As companies begin to make increasing
proportions of their revenues using the internet,
we can expect to see more fragmentation of work
as a result of the competitive prices of outsourced
services. The cost of these services must be compared
to those undertaken in-house that carry significant
overheads beyond salaries - in company pension
contributions, benefits, holiday pay and property
costs. This trend has been slow to match predictions
in the 1990s of a growth in freelance working,
possibly because of big company and government
inertia coupled with traditional expectations.
But attitudes have changed, nevertheless.
Fewer job seekers today appear to be enamoured
by prospects of a lifetime career with one employer.
A greater emphasis on individualism has reduced
the spirit of collectivism and institutional "belonging"
that characterised the lives of those brought
up before and just after the second world war.

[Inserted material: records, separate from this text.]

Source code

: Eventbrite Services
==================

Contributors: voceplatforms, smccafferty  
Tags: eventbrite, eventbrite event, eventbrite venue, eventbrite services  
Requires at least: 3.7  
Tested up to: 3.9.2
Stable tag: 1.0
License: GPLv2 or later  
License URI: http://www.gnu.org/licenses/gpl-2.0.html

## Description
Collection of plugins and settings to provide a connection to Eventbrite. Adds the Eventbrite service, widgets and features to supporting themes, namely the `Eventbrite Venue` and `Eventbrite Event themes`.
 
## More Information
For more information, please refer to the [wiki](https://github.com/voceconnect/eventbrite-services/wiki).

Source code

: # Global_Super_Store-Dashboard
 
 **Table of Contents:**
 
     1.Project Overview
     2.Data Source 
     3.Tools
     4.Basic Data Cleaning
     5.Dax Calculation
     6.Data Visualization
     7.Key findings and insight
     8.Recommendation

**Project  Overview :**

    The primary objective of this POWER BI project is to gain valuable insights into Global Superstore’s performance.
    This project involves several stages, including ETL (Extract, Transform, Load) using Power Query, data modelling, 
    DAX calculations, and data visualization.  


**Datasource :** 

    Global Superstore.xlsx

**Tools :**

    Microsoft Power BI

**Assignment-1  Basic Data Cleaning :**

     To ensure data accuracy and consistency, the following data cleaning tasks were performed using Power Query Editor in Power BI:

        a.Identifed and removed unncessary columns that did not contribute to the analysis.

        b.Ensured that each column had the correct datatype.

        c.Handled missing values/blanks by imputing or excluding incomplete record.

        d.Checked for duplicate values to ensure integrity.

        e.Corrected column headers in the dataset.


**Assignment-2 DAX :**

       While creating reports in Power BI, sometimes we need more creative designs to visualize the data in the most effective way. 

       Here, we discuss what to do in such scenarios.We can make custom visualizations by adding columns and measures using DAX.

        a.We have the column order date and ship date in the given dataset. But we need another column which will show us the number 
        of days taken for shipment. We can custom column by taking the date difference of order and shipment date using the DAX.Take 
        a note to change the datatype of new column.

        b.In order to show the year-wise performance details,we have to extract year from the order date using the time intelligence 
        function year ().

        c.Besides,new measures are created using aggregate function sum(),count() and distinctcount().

But it has not yet destroyed "the job",
which is proving more resilient than some might
have expected.
Dual careers, overlapping careers
and careers interspersed with gap years and additional
study are all entering working life. Lagging behind
these trends is government policy, not just in
the UK but also at the heart of the European Union,
where social policy continues to be dictated by
job creation philosophies rather than matching
people to work suggested by greater labour market
flexibility. Work should remain important, but
as a means towards richer lives - not for its
own sake.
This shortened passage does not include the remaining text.